Siempre que ocurre una catástrofe, especialmente si es de “gran calibre”, como la que acaba de asolar Haití, se suele escuchar una frase que, por repetida, podría sonar a simple latiguillo, si no fuera por la triste realidad que encierra.
La frase con estos o parecidos términos, es: “Siempre ocurre lo mismo: siempre son los más pobres, quienes se llevan la peor parte”. Y es verdad. Como es verdad que este reconocimiento popular y su machacona repetición no sirve para demasiado.
Ni siquiera para conservarla en la memoria y, menos aún, ser aprovechada por parte de quienes podrían hacerlo, para actuar en consecuencia y evitar se produjesen, una y otra vez, efectos semejantes cuando, en el mismo o en distinto lugar, ocurren seismos parecidos.
Porque si vivimos tiempos en los que la tecnología es mucha y los recursos disponibles también; si existen instituciones supranacionales, encabezadas por la autoridad correspondiente, con sobrada información; si su misión es, no sólo, velar por la paz entre los distintos países, sino por el bienestar de las personas que los integran, es cosa de pensar en qué o en quienes, con sus omisiones y dejaciones, están dando lugar a que de tiempo en tiempo, se repitan tan catastróficos resultados.
No hay duda de que la cosa es complejisima; que nunca se sabe el lugar exacto en el que la naturaleza va a removerse o resoplar y que es preciso respetar la autonomía de los distintos países.

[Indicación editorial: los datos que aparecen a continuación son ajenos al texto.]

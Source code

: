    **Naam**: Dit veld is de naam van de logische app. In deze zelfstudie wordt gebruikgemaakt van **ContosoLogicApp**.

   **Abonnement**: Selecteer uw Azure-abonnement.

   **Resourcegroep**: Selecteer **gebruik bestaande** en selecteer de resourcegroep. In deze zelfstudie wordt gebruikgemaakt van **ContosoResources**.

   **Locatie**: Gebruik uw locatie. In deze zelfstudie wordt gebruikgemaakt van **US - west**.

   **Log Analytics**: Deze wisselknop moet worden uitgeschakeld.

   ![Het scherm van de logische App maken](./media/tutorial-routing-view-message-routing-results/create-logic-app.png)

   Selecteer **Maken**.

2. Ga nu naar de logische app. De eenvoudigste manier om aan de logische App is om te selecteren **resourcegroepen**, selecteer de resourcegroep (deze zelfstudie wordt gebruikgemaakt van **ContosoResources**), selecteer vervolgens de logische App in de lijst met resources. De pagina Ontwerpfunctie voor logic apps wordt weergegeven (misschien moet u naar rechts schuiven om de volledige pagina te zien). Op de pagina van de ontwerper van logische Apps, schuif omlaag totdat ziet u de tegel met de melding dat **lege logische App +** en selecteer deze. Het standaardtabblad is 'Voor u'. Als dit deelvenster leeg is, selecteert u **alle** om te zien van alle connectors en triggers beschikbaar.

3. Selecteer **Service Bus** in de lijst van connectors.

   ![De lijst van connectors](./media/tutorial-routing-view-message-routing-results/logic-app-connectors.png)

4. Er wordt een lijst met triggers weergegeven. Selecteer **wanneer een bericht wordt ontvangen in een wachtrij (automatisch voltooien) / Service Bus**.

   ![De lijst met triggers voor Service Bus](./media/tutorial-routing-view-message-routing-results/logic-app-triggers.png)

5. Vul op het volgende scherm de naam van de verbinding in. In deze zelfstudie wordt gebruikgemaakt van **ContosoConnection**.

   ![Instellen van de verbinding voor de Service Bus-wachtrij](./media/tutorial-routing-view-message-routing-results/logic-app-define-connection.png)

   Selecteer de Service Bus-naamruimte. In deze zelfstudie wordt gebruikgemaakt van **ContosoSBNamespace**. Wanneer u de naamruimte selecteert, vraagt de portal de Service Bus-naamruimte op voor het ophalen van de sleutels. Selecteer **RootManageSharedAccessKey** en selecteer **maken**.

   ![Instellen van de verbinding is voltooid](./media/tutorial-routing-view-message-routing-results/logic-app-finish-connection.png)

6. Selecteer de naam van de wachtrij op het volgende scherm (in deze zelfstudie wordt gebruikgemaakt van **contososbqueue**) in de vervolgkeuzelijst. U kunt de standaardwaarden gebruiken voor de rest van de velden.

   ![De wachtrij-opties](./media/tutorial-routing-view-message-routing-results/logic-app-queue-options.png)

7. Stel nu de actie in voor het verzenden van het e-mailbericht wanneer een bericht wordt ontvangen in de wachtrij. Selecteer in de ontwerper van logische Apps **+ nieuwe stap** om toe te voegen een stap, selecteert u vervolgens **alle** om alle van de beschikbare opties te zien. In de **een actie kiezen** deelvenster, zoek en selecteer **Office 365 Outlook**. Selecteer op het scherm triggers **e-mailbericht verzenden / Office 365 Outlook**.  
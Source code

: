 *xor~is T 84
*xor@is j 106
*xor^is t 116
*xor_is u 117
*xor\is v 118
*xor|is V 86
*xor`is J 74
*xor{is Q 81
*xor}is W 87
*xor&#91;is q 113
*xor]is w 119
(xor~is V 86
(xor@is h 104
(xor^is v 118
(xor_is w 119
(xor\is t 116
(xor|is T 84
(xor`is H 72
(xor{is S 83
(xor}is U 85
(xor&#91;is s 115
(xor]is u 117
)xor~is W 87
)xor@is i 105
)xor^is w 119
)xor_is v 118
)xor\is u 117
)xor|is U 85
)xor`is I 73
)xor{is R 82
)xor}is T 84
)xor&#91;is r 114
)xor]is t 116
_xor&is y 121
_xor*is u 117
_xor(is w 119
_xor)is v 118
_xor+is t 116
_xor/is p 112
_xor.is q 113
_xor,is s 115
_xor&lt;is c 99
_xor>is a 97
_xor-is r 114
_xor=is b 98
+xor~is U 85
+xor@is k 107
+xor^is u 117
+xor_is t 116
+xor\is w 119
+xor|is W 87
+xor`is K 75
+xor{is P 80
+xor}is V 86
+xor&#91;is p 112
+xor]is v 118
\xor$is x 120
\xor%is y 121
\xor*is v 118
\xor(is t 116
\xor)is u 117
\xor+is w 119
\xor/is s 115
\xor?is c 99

Pero tampoco hay duda de que, cuando se trata de velar por la seguridad de las personas más desfavorecidas y evitarles riesgos, son muchos los procedimientos para conseguirlo y más, si de se dotan de recursos. Desde invitar a obrar en un determinado sentido, hasta vigilar su realización, que pasa también por la disuasión acerca de cualquier tipo de malversaciones.
De realizarse, no cabría duda: todas estas previsoras actuaciones, serían una muestra de generosas manifestaciones de solidaridad.